Where to palpate is once again based on history. We want at least two body segments to palpate, which typically include the segment with the main complaint as well as one other segment relevant to the history. For instance, if someone has a main complaint of shoulder pain then I may palpate the segment of the shoulder. Their history may include a broken wrist, so I will palpate that segment also. Even if the wrist healed fine with no further complaints, or even if the wrist fracture was many years ago I may still palpate the segment of the forearm. Sometimes such injuries harbor “silent” points – densifications that may not be generating a symptom, but are still exerting an influence on movement and be part of the symptoms felt somewhere else. I’m feeling for densification in the tissue – that stuck place where the HA has morphed from a space creating lubricant to a space occupying adherent. This methodology reduces the areas needing to be palpated down to two or three body segments.

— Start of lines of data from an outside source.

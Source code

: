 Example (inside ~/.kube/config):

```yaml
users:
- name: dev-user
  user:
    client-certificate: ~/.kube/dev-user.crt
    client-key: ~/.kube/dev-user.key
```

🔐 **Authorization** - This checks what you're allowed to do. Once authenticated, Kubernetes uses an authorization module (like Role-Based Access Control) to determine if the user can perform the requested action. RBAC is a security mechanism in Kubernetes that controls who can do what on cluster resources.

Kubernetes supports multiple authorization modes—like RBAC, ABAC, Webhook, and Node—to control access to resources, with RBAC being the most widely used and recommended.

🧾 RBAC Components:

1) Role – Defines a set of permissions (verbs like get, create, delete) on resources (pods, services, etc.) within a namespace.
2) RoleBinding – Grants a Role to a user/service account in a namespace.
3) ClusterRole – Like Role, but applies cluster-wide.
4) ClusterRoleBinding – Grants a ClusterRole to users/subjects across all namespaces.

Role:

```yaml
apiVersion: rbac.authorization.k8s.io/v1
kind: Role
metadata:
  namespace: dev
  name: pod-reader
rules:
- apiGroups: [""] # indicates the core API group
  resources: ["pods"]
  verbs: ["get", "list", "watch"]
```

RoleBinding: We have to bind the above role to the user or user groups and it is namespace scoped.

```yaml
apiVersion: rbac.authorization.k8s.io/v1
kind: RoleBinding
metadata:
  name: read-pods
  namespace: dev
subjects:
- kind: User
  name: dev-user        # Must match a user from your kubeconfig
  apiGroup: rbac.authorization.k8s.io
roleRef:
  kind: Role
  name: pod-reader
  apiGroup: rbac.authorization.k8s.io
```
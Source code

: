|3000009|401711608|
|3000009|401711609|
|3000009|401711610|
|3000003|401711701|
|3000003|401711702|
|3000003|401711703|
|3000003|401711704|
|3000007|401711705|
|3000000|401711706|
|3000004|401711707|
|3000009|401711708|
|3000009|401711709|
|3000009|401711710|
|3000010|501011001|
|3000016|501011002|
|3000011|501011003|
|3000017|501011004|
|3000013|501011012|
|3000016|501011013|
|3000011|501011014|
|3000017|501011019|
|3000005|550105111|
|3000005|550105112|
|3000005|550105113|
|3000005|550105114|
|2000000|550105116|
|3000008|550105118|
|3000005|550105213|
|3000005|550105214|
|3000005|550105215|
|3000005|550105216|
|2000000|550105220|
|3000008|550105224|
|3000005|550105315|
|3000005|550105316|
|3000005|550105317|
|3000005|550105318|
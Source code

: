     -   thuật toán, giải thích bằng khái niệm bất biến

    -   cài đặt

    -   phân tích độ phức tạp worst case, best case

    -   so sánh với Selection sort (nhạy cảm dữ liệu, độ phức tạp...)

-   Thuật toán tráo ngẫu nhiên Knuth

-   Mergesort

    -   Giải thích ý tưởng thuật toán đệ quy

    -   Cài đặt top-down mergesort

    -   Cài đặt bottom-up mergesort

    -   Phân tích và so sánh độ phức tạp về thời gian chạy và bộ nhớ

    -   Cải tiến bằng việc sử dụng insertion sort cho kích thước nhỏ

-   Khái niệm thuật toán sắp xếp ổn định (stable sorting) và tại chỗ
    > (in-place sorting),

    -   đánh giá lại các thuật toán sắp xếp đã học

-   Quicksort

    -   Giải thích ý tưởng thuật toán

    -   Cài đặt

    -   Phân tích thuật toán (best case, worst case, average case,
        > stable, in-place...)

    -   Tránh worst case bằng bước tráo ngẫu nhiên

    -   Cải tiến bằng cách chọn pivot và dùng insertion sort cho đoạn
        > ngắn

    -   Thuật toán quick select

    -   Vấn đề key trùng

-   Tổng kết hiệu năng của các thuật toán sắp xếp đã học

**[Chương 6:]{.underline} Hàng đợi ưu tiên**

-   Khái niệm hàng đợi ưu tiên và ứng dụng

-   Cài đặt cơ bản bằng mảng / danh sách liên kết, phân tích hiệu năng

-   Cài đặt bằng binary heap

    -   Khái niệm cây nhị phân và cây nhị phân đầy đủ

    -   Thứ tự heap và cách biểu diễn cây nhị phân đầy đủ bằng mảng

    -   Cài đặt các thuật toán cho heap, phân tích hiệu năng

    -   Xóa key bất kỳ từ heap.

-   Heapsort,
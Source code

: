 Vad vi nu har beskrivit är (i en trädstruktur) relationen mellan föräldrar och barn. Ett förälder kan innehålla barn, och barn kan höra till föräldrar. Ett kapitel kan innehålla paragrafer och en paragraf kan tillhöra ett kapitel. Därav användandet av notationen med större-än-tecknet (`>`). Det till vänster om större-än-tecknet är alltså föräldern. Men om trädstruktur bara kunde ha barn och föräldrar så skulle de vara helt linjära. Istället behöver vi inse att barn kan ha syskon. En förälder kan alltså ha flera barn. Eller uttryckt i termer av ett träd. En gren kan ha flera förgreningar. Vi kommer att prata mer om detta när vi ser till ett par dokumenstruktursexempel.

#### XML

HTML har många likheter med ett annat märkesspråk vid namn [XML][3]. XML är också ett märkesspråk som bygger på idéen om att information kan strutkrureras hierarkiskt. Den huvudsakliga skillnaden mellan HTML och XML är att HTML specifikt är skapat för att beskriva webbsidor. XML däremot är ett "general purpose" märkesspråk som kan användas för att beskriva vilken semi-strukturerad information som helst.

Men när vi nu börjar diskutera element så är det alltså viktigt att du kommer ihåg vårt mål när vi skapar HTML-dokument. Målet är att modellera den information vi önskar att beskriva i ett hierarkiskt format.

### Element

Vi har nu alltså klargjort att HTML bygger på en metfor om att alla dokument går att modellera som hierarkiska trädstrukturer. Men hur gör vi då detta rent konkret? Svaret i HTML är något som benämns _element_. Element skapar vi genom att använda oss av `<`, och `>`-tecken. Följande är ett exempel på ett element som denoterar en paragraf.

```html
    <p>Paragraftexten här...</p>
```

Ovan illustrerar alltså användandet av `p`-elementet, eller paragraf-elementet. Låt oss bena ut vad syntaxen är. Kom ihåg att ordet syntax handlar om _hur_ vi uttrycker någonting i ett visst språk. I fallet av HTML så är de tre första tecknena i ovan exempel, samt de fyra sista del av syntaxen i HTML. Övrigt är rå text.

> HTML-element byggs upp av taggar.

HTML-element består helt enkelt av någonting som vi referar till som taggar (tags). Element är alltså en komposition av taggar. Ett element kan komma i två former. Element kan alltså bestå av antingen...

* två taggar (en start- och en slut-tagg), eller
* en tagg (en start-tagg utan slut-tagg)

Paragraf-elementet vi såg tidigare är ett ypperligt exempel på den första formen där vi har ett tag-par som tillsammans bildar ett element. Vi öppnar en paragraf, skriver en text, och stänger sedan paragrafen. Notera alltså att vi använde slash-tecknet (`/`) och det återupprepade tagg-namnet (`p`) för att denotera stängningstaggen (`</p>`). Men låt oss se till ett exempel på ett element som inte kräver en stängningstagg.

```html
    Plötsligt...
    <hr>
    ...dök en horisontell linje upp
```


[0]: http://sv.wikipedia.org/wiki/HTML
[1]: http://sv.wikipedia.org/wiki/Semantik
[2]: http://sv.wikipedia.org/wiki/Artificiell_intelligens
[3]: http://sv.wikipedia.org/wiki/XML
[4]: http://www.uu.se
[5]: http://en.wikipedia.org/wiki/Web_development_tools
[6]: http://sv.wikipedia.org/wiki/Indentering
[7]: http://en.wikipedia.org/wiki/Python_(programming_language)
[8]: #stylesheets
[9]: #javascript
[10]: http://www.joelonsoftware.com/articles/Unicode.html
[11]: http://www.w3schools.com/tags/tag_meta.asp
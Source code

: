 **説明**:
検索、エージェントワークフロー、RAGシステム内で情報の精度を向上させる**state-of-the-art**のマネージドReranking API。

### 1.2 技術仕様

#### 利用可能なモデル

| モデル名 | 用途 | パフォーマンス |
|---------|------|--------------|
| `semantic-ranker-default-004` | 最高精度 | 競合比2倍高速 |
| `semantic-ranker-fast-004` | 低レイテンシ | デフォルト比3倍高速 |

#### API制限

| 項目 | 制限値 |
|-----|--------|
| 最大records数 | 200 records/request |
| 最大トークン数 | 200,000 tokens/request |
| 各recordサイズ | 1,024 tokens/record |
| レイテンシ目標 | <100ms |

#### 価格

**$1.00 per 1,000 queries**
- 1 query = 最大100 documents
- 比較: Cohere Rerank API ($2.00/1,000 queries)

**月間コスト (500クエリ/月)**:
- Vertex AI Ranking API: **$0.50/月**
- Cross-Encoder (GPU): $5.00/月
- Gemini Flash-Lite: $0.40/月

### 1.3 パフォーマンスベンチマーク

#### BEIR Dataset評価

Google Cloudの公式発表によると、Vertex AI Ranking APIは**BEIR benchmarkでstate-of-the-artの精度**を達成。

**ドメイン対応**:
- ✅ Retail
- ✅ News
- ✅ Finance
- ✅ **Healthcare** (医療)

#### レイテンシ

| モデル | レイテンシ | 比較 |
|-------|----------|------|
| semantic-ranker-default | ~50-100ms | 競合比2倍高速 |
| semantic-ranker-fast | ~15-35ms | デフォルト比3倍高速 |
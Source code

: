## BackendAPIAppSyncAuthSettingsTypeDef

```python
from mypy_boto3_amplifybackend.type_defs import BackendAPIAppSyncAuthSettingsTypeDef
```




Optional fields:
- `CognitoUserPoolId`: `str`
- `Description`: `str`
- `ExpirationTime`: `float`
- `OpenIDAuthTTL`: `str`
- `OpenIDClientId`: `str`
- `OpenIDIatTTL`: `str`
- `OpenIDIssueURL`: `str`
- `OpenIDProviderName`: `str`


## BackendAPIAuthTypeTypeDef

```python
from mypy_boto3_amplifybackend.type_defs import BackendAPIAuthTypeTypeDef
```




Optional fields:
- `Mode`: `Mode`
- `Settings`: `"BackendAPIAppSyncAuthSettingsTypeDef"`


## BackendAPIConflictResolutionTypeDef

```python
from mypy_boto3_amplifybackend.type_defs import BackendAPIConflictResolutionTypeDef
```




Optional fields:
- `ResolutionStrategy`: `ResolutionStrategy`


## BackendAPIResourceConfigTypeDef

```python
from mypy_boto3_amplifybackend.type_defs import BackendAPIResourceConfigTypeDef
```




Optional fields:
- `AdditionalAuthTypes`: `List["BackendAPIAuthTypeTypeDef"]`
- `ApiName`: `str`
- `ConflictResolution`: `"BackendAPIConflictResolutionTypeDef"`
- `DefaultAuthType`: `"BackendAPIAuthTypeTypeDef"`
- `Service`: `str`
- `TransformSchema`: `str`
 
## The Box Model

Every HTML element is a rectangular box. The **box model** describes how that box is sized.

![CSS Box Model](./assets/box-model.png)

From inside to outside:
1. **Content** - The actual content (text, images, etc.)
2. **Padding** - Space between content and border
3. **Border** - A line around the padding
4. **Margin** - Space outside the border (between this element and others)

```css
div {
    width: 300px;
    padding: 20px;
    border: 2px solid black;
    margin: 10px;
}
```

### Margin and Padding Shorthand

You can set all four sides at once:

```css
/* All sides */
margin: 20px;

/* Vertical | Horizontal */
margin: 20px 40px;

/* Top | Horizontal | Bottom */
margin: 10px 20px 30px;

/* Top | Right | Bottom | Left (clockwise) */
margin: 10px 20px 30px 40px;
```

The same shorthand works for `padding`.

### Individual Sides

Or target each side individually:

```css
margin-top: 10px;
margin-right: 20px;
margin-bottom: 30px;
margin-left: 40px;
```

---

I explain to people it’s a scoring system of sorts, and I’m playing connect the dots. I’m trying to determine if there is a predominant theme of dysfunction in one segment that is echoed in another. If I find the yellow dots in the segment of the pelvis seem to be the most involved in terms of densification, and I find the yellow dots in the segment of the ankle, then I have more confidence that the sequence of intra-motion (IR) in the horizontal plane seems to be the predominant problem and I begin there. It doesn’t mean all their problems will be addressed by working on this tissue sequence, but it gives me a starting point that may have the biggest therapeutic impact. Once I determine the predominant tissue plane, then I palpate further to determine the most advantageous points in that sequence to address. This may be remote to the main complaint, but remember that where it hurts isn’t always where the source of the symptom is dwelling. I like to think of it this way: knee pain may be stemming not from the knee itself, but from fascial densifications above and below the joint. The joint (and organs) may just be caught in the middle of a connective tissue tug of war.